The paintings were from a collection of international modern art few people knew about, aside from her friends and family.
There were works by American abstract expressionist and colour field painters such as Helen Frankenthaler, Sam Francis and Jules Olitski, as well as paintings by Canadian artists Paul-Emile Borduas, Jean Paul Lemieux and William Goodridge Roberts.
The showstopper in the collection is a six-by-four-foot wide work by American Robert Motherwell.
“Motherwell is one of the giants of American modern art,” explains Heffel. “He was one of the youngest members of what’s known as the New York School in the 1950s, along with Jackson Pollock, Willem de Kooning, and Mark Rothko.”
August Sea #5 is a blue acrylic painting with a couple of slashes of charcoal, from what’s known as Motherwell’s “post-painterly abstraction” period. It will go up for sale at the June 1 Heffel art auction, and has a pre-auction estimate of $2 million to $2.5 million.
But that’s probably low. A similar painting — August Sea #4 — sold for US$2.95 million at a Christie’s auction in New York in 2019.
The Motherwell is on display at an auction preview through April 25 at the Heffel Gallery at 2247 Granville Street.
There are six Jean Paul Riopelle abstract paintings in the auction, including 1953’s Sans titre, which pops placed against a Group of Seven-type blue wall in the front room of the Heffel Gallery. It carries a pre-auction estimate of $1 million to $1.5 million.
“Typical of Riopelle, you’ve got almost every colour under the rainbow (in the painting),” said David Heffel, who runs the auction with his brother. “But the blues really come out as the stronger pigment,” especially against the blue wall.
There is also a striking 1929 Lawren Harris sketch of deep blue mountains illuminated by shafts of light from above.
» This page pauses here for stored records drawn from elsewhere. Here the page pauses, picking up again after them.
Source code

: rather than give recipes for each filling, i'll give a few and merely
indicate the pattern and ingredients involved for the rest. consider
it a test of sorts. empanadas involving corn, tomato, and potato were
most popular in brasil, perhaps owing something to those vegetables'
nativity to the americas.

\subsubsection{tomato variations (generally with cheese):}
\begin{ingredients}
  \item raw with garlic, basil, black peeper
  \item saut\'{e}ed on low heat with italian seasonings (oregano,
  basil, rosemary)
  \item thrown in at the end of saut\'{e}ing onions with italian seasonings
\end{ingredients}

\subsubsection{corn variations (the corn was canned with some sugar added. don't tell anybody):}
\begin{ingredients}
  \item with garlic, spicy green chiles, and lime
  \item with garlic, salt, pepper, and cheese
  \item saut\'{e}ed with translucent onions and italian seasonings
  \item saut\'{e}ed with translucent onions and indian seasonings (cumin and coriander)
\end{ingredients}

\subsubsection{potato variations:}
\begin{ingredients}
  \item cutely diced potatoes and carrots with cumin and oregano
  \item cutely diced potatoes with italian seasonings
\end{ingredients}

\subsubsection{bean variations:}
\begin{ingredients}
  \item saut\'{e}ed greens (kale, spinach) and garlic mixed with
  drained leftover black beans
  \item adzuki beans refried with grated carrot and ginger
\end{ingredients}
The small oil on board is called Mountain Sketch, and has an estimate of $500,000 to $700,000.
“This is a blockbuster,” said David Heffel. “There’s a related canvas for this in the Thomson collection at the AGO (Art Gallery of Ontario). It’s interesting with the spheres of light, although this is far more geometric.”
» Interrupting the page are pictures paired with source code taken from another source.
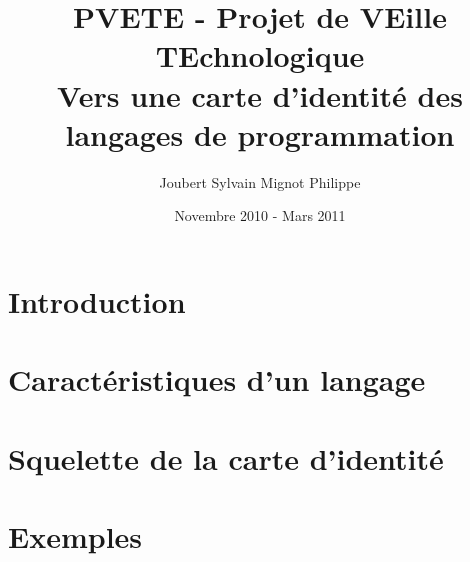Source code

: \documentclass[a4paper, 11pt]{article}
\title{PVETE - Projet de VEille TEchnologique\\Vers une carte d'identité des
langages de programmation}
\author{{\sc Joubert} Sylvain \hspace{1cm} {\sc Mignot} Philippe}
\date{Novembre 2010 - Mars 2011}
\begin{document}

\begin{titlepage}
\maketitle
\end{titlepage}

\tableofcontents
\newpage

\section{Introduction}
\section{Caractéristiques d'un langage}
\section{Squelette de la carte d'identité}
\section{Exemples}
\end{document}
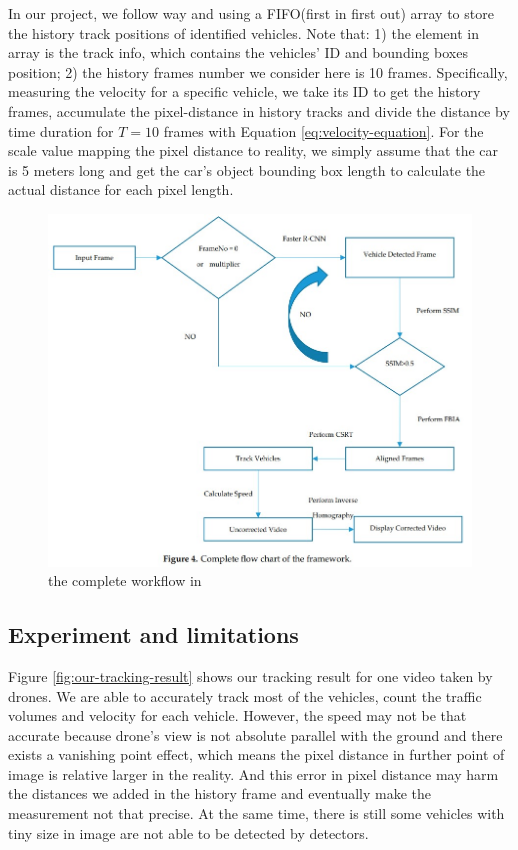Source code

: \documentclass[10pt,twocolumn,letterpaper]{article}  %
\begin{document}
In our project, we follow \cite{biswas2019speed} way and using a FIFO(first in first out) array to store the history track positions of identified vehicles. Note that: 1) the element in array is the track info, which contains the vehicles' ID and  bounding boxes position; 2) the history frames number we consider here is 10 frames. Specifically, measuring the velocity for a specific vehicle, we take its ID to get the history frames, accumulate the pixel-distance in history tracks and divide the distance by time duration for $T=10$ frames with Equation \ref{eq:velocity-equation}. For the scale value mapping the pixel distance to reality, we simply assume that the car is 5 meters long and get the car's object bounding box length to calculate the actual distance for each pixel length.


\begin{figure}[!t]
	\centering
	\includegraphics[width=0.95\linewidth]{./figures/biswas2019speed_complete_framework.jpg} %
	\caption{the complete workflow in \cite{biswas2019speed}}
	\label{fig:biswas2019speed_complete_framework}
\end{figure}


\subsection{Experiment and limitations}
Figure \ref{fig:our-tracking-result} shows our tracking result for one video taken by drones. We are able to accurately track most of the vehicles, count the traffic volumes and velocity for each vehicle. However, the speed may not be that accurate because drone's view is not absolute parallel with the ground and there exists a vanishing point effect, which means the pixel distance in further point of image is relative larger in the reality. And this error in pixel distance may harm the distances we added in the history frame and eventually make the measurement not that precise. At the same time, there is still some vehicles with tiny size in image are not able to be detected by detectors.
\end{document}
Among the sale’s B.C. content is a 1946 Jack Shadbolt watercolour of Thurlow Street in the West End ($25,000 to $35,000), a Molly Bobak painting of Galiano Island in 1942 called Santa Arrives ($70,000 to $90,000) and an E.J. Hughes painting from his acclaimed late 1940s to early ’50s period, Low Tide at Qualicum Beach ($300,000 to $500,000).
There is also a 1935 Emily Carr oil, Singing Trees ($500,000 to $700,000), which Gerta Moray eloquently describes in the catalogue: “two young fir trees fizz with energy against the billowing flow of a dark forest.” It’s in the downstairs gallery at Heffel, behind one of the largest and most beautiful of Carr’s Klee Wyck ceramic sculptures, Orca Platter ($10,000 to $15,000).
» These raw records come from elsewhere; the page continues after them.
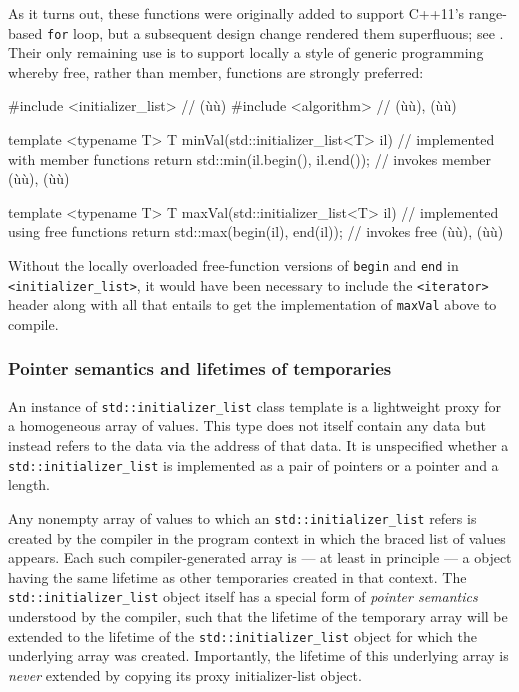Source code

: \noindent As it turns out, these functions were originally added to support
C++11's range-based \lstinline!for! loop, but a subsequent design change
rendered them superfluous; see . Their only remaining use is to
support locally a style of generic programming whereby free, rather than
member, functions are strongly preferred:

\begin{emcppslisting}
#include <initializer_list>  // (ù{}ù)
#include <algorithm>         // (ù{}ù), (ù{}ù)

template <typename T>
T minVal(std::initializer_list<T> il)  // implemented with member functions
{
    return std::min(il.begin(), il.end());  // invokes member (ù{}ù), (ù{}ù)
}

template <typename T>
T maxVal(std::initializer_list<T> il)  // implemented using free functions
{
    return std::max(begin(il), end(il));  // invokes free (ù{}ù), (ù{}ù)
}
\end{emcppslisting}
    

\noindent Without the locally overloaded free-function versions of \lstinline!begin!
and \lstinline!end! in \lstinline!<initializer_list>!, it would have been
necessary to include the \lstinline!<iterator>! header along with all that
entails to get the implementation of \lstinline!maxVal! above to compile.

\subsubsection[Pointer semantics and lifetimes of temporaries]{Pointer semantics and lifetimes of temporaries}\label{pointer-semantics-and-lifetimes-of-temporaries}

An instance of \lstinline!std::initializer_list! class template is a
lightweight proxy for a homogeneous array of values. This type does not
itself contain any data but instead refers to the data via the address
of that data. It is unspecified whether a
\lstinline!std::initializer_list! is implemented as a pair of pointers or
a pointer and a length.

Any nonempty array of values to which an \lstinline!std::initializer_list!
refers is created by the compiler in the program context in which the
braced list of values appears. Each such compiler-generated array is ---
at least in principle --- a  object having the same
lifetime as other temporaries created in that context. The
\lstinline!std::initializer_list! object itself has a special form of
\emph{pointer semantics} understood by the compiler, such that the
lifetime of the temporary array will be extended to the lifetime of the
\lstinline!std::initializer_list! object for which the underlying array
was created. Importantly, the lifetime of this underlying array is
\emph{never} extended by copying its proxy initializer-list object.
The platter features an indigenous motif of an orca whale in grey, black and orange bordered by green and black. Carr made ceramics to sell to tourists when money was scarce. The original owner of the platter, Kate Mather, who operated a gift shop in Banff, encouraged Carr to start making pottery.
The auction will have three sessions, Post War and Contemporary Art; Canadian, Impressionist and Modern Art; and the Joan Stewart Clarke Collection.
Clarke assembled her collection in Toronto in the 1970s and ’80s. She was once married to Thomas Alexander Rigby, who owned Ripley’s Believe It Or Not! before Jimmy Pattison.
She moved to West Van with her second husband, Larry Clarke, the founding chairman of Spar Aerospace, which built the famous Canadarm, a robotic arm used in space.
“She was one of the first collectors of modern art in Canada in the ‘70s,” said Robert Heffel. “She had a fantastic eye.”